Another important step the law takes is to cancel the exemptions from the inspection system. A major problem in recent years has been the system of “trusted” companies. These trusted companies were left largely unsupervised. As in the case of Sanlu, it turned out that some of the trusted companies were actually not to be trusted. The trusted system was cancelled by the Food Safety Law. Sanlu’s shadow looms large over the legislation. As a result, the law pays special attention to the issue of food additives that lay at the heart of last year’s infant formula scandal. Additives are prohibited unless proven to be both necessary and safe.
Food Recall Procedures– in the event that the preventative systems do not succeed, the law also establishes a regime for food recalls.
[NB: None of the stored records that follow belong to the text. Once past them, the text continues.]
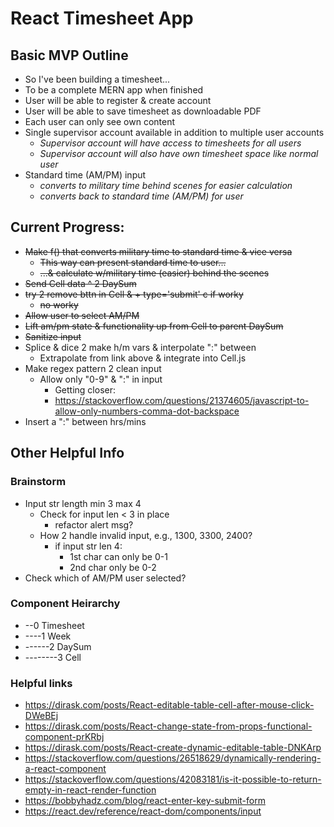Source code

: # React Timesheet App

## Basic MVP Outline
 - So I've been building a timesheet...
 - To be a complete MERN app when finished
 - User will be able to register & create account
 - User will be able to save timesheet as downloadable PDF
 - Each user can only see own content
 - Single supervisor account available in addition to multiple user accounts
   * _Supervisor account will have access to timesheets for all users_
   * _Supervisor account will also have own timesheet space like normal user_
 - Standard time (AM/PM) input
   * _converts to military time behind scenes for easier calculation_
   * _converts back to standard time (AM/PM) for user_


## Current Progress:
 - ~~Make f() that converts military time to standard time & vice versa~~
   * ~~This way can present standard time to user...~~
   * ~~...& calculate w/military time (easier) behind the scenes~~
 - ~~Send Cell data ^ 2 DaySum~~
 - ~~try 2 remove bttn in Cell & + type='submit' c if worky~~
   * ~~no worky~~
 - ~~Allow user to select AM/PM~~
 - ~~Lift am/pm state & functionality up from Cell to parent DaySum~~
 - ~~Sanitize input~~
 - Splice & dice 2 make h/m vars & interpolate ":" between
   * Extrapolate from link above & integrate into Cell.js
 - Make regex pattern 2 clean input
   * Allow only "0-9" & ":" in input 
     - Getting closer:
     - https://stackoverflow.com/questions/21374605/javascript-to-allow-only-numbers-comma-dot-backspace
 - Insert a ":" between hrs/mins


## Other Helpful Info

### Brainstorm
  - Input str length min 3 max 4
    * Check for input len < 3 in place
      - refactor alert msg?
    * How 2 handle invalid input, e.g., 1300, 3300, 2400?
      - if input str len 4:
        - 1st char can only be 0-1
        - 2nd char only be 0-2
  - Check which of AM/PM user selected?


### Component Heirarchy
  - --0 Timesheet
  - ----1 Week
  - ------2 DaySum
  - --------3 Cell

### Helpful links
  - https://dirask.com/posts/React-editable-table-cell-after-mouse-click-DWeBEj
  - https://dirask.com/posts/React-change-state-from-props-functional-component-prKRbj
  - https://dirask.com/posts/React-create-dynamic-editable-table-DNKArp
  - https://stackoverflow.com/questions/26518629/dynamically-rendering-a-react-component
  - https://stackoverflow.com/questions/42083181/is-it-possible-to-return-empty-in-react-render-function
  - https://bobbyhadz.com/blog/react-enter-key-submit-form
  - https://react.dev/reference/react-dom/components/input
Article 53 provides that a food producer which detects non-conformity with food safety standards shall promptly stop production, recall food already in the market place, issue a notification to related producers, business operators and consumers and record the recall.
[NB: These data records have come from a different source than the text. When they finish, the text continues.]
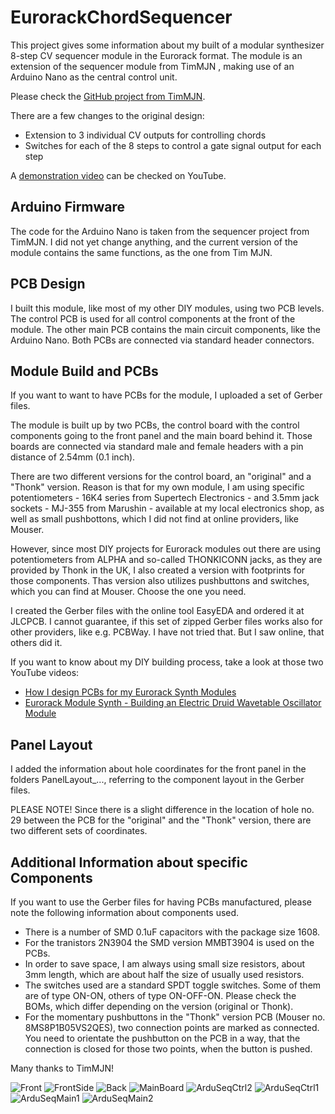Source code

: # EurorackChordSequencer
This project gives some information about my built of a modular synthesizer 8-step CV sequencer module in the Eurorack format.
The module is an extension of the sequencer module from TimMJN , making use of an Arduino Nano as the central control unit.

Please check the [GitHub project from TimMJN](http://github.com/TimMJN/Arduino-Sequencer).

There are a few changes to the original design:
- Extension to 3 individual CV outputs for controlling chords
- Switches for each of the 8 steps to control a gate signal output for each step

A [demonstration video](https://youtu.be/u9PBp1COE9A) can be checked on YouTube.

## Arduino Firmware
The code for the Arduino Nano is taken from the sequencer project from TimMJN.
I did not yet change anything, and the current version of the module contains the same functions, as the one from Tim MJN.

## PCB Design
I built this module, like most of my other DIY modules, using two PCB levels. The control PCB is used for all control components at the front of the module. The other main PCB contains the main circuit components, like the Arduino Nano.
Both PCBs are connected via standard header connectors.

## Module Build and PCBs
If you want to want to have PCBs for the module, I uploaded a set of Gerber files.

The module is built up by two PCBs, the control board with the control components going to the front panel and the main board behind it.
Those boards are connected via standard male and female headers with a pin distance of 2.54mm (0.1 inch).

There are two different versions for the control board, an "original" and a "Thonk" version.
Reason is that for my own module, I am using specific potentiometers - 16K4 series from Supertech Electronics - and 3.5mm jack sockets - MJ-355 from Marushin - available at my local electronics shop, as well as small pushbottons, which I did not find at online providers, like Mouser.

However, since most DIY projects for Eurorack modules out there are using potentiometers from ALPHA and so-called THONKICONN jacks, as they are provided by Thonk in the UK, I also created a version with footprints for those components. Thas version also utilizes pushbuttons and switches, which you can find at Mouser.
Choose the one you need.

I created the Gerber files with the online tool EasyEDA and ordered it at JLCPCB.
I cannot guarantee, if this set of zipped Gerber files works also for other providers, like e.g. PCBWay. I have not tried that. But I saw online, that others did it.

If you want to know about my DIY building process, take a look at those two YouTube videos:
- [How I design PCBs for my Eurorack Synth Modules](https://youtu.be/pXtuV9Pv-m4)
- [Eurorack Module Synth - Building an Electric Druid Wavetable Oscillator Module](https://youtu.be/ECpdo4HfqLg)

## Panel Layout
I added the information about hole coordinates for the front panel in the folders PanelLayout_..., referring to the component layout in the Gerber files.

PLEASE NOTE! Since there is a slight difference in the location of hole no. 29 between the PCB for the "original" and the "Thonk" version, there are two different sets of coordinates. 

## Additional Information about specific Components
If you want to use the Gerber files for having PCBs manufactured, please note the following information about components used.

- There is a number of SMD 0.1uF capacitors with the package size 1608.
- For the tranistors 2N3904 the SMD version MMBT3904 is used on the PCBs.
- In order to save space, I am always using small size resistors, about 3mm length, which are about half the size of usually used resistors.
- The switches used are a standard SPDT toggle switches. Some of them are of type ON-ON, others of type ON-OFF-ON. Please check the BOMs, which differ depending on the version (original or Thonk).
- For the momentary pushbuttons in the "Thonk" version PCB (Mouser no. 8MS8P1B05VS2QES), two connection points are marked as connected. You need to orientate the pushbutton on the PCB in a way, that the connection is closed for those two points, when the button is pushed.

Many thanks to TimMJN!


![Front](https://user-images.githubusercontent.com/97026614/150731201-aff2b512-5bf7-41cf-ba18-e26e32674c4d.JPG)
![FrontSide](https://user-images.githubusercontent.com/97026614/150775298-86a71474-52ac-46d7-bc23-a0976e2a9e81.JPG)
![Back](https://user-images.githubusercontent.com/97026614/150775348-6887f31b-559f-4db2-9151-5f1113250aee.JPG)
![MainBoard](https://user-images.githubusercontent.com/97026614/150775392-d1e1c4a5-80a8-443a-8e66-608f4eda3d76.JPG)
![ArduSeqCtrl2](https://user-images.githubusercontent.com/97026614/178224754-758cf3b9-897a-4212-a1f1-b3877e479c85.JPG)
![ArduSeqCtrl1](https://user-images.githubusercontent.com/97026614/178224784-4968c778-2444-47d8-9ae6-7327c37938c8.JPG)
![ArduSeqMain1](https://user-images.githubusercontent.com/97026614/178224797-28ccbf26-be66-4726-aadb-beb963a8e684.JPG)
![ArduSeqMain2](https://user-images.githubusercontent.com/97026614/178224915-1d7b2cf2-32e2-4549-b905-9c10ba274bb0.JPG)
Improved Enforcement– no matter how well designed a food safety system is, there will still be a need for coercion in implementation. Severe punishments are foreseen to warn off potential offenders. Enterprises found producing or selling sub-standard foodstuffs can be subject to claims of up to 10 times the price of the product in addition to compensation for the harm the product causes to the consumer. In severe cases criminal prosecution is also likely.
The PRC Food Safety Law will become effective June 1, 2009. For food manufacturers, abiding by the law may mean stricter tests on raw materials and tighter control of the manufacturing process. Compliance will likely increase the cost of production. The new law is an umbrella law which aims to establish a comprehensive supervision system for food safety and resolve turf fights between various supervision authorities and set national guidelines. The adoption of this law will not immediately change the food safety landscape. However, careful implementation will lead to improved food quality and safety for consumers of PRC products.